It’s a summer Saturday, and I’m with my dad at Tower Records & Books. I must have been 11 or 12, not quite yet too cool to hang out with my dad in public. We are in the book section, as we Wards are wont to be, and I have been promised a paperback of my choice. I had recently discovered epic fantasy; Narnia and Middle Earth, Arrakis and Earthsea, they were all digested and well-loved by then. (Excepting the dismay and betrayal I felt upon realizing the magnificent Aslan was a Christ analogue, but that’s another memory). I was looking for a new world to live in for a while.
Then my brain was ambushed by the most skin-crawlingly disgusting book cover I’d ever seen.
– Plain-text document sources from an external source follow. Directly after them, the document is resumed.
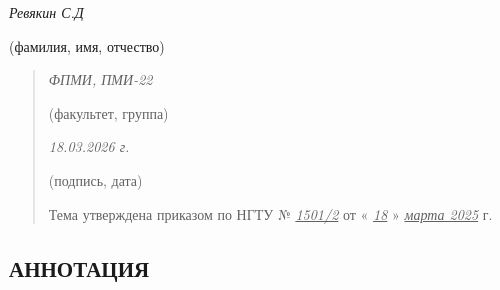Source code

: \documentclass[
]{article}
\begin{document}
\emph{Ревякин С.Д}

(фамилия, имя, отчество)

\begin{quote}
\emph{ФПМИ, ПМИ-22}

(факультет, группа)

\emph{18.03.2026 г.}

(подпись, дата)

Тема утверждена приказом по НГТУ № \emph{\ul{1501/2}} от «
\emph{\ul{18}} » \emph{\ul{марта 2025}} г.
\end{quote}

\hypertarget{ux430ux43dux43dux43eux442ux430ux446ux438ux44f}{%
\subsection*{АННОТАЦИЯ}\label{ux430ux43dux43dux43eux442ux430ux446ux438ux44f}}
\end{document}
I was almost afraid to look at it, like I thought what I saw would ooze into my brain and infect me somehow. But I also could not stop looking at it, just stood, fascinated, as my dad sauntered over to see if I had made my selection. When he saw the book, he plucked it off the shelf and said with relish, ”Well! ‘The Rats in the Walls,’ that’s a good one.” I let my dad buy me “The Best of H.P. Lovecraft: Bloodcurdling Tales of Horror and the Macabre,” with gruesome cover art by Michael Whelan.
My brain would never be the same.
P.S.: "Pickman's Model" was my immediate favorite.